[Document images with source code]
^^^^^^^^^^^^^^^^
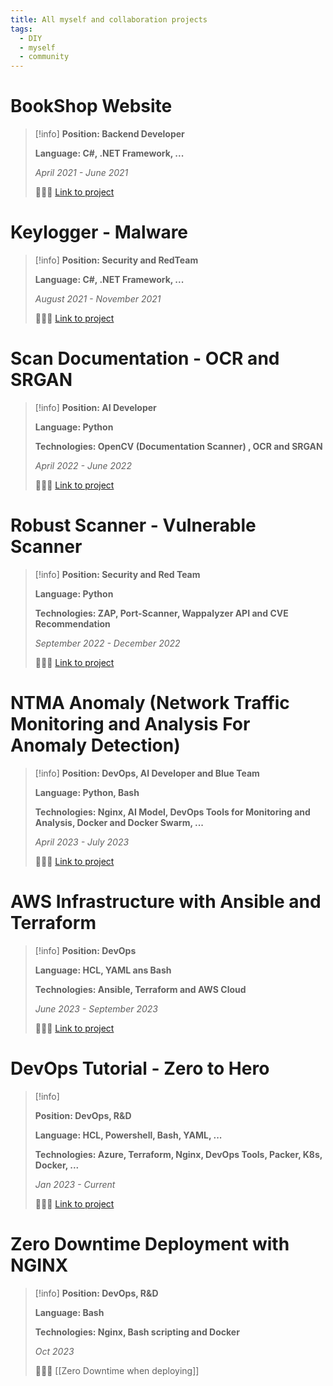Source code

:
 ```yaml
---
title: All myself and collaboration projects
tags:
  - DIY
  - myself
  - community
---
```

# BookShop Website

>[!info]
> **Position: Backend Developer**
> 
> **Language: C#, .NET Framework, ...**
> 
> *April 2021 - June 2021*
> 
> 🔗🔗🔗 [Link to project](https://github.com/Xeus-Territory/website_bookstore)

# Keylogger - Malware

>[!info]
>**Position: Security and RedTeam**
>
>**Language: C#, .NET Framework, ...**
>
>*August 2021 - November 2021*
>
>🔗🔗🔗 [Link to project](https://github.com/Xeus-Territory/keylogger_tool)

# Scan Documentation - OCR and SRGAN

>[!info]
>**Position: AI Developer**
>
>**Language: Python**
>
>**Technologies: OpenCV (Documentation Scanner) , OCR and SRGAN**
>
>*April 2022 - June 2022*
>
>🔗🔗🔗 [Link to project](https://github.com/Xeus-Territory/scan_documents)

# Robust Scanner - Vulnerable Scanner

>[!info]
>**Position: Security and Red Team**
>
>**Language: Python**
>
>**Technologies: ZAP, Port-Scanner, Wappalyzer API and CVE Recommendation**
>
>*September 2022 - December 2022*
>
>🔗🔗🔗 [Link to project](https://github.com/Xeus-Territory/robust_scanner)

# NTMA Anomaly (Network Traffic Monitoring and Analysis For Anomaly Detection)

>[!info]
> **Position: DevOps, AI Developer and Blue Team**
> 
> **Language: Python, Bash**
> 
> **Technologies: Nginx, AI Model, DevOps Tools for Monitoring and Analysis, Docker and Docker Swarm, ...**
> 
> *April 2023 - July 2023*
> 
> 🔗🔗🔗 [Link to project](https://github.com/Xeus-Territory/ntma_anomaly)

# AWS Infrastructure with Ansible and Terraform

>[!info]
>**Position: DevOps**
>
>**Language: HCL, YAML ans Bash**
>
>**Technologies: Ansible, Terraform and AWS Cloud**
>
>*June 2023 - September 2023*
>
>🔗🔗🔗 [Link to project](https://github.com/Xeus-Territory/aws-ansible-infrastructure)

# DevOps Tutorial - Zero to Hero

>[!info]
>
>**Position: DevOps, R&D**
>
>**Language: HCL, Powershell, Bash, YAML, ...**
>
>**Technologies: Azure, Terraform, Nginx, DevOps Tools, Packer, K8s, Docker, ...**
>
>*Jan 2023 - Current*
>
>🔗🔗🔗 [Link to project](https://github.com/Xeus-Territory/devops-tutorials)

# Zero Downtime Deployment with NGINX

>[!info]
>**Position: DevOps, R&D**
>
>**Language: Bash**
>
>**Technologies: Nginx, Bash scripting and Docker**
>
>*Oct 2023*
>
>🔗🔗🔗 [[Zero Downtime when deploying]]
^^^^^^^^^^^^^^^^
▶ **WHAT THE TASK ASKS**:
If a line in the data above contains "github", return that line.

▶ **SOLVED EXERCISE**:
> 🔗🔗🔗 [Link to project](https://github.com/Xeus-Territory/website_bookstore)
>🔗🔗🔗 [Link to project](https://github.com/Xeus-Territory/keylogger_tool)
>🔗🔗🔗 [Link to project](https://github.com/Xeus-Territory/scan_documents)
>🔗🔗🔗 [Link to project](https://github.com/Xeus-Territory/robust_scanner)
> 🔗🔗🔗 [Link to project](https://github.com/Xeus-Territory/ntma_anomaly)
>🔗🔗🔗 [Link to project](https://github.com/Xeus-Territory/aws-ansible-infrastructure)
>🔗🔗🔗 [Link to project](https://github.com/Xeus-Territory/devops-tutorials)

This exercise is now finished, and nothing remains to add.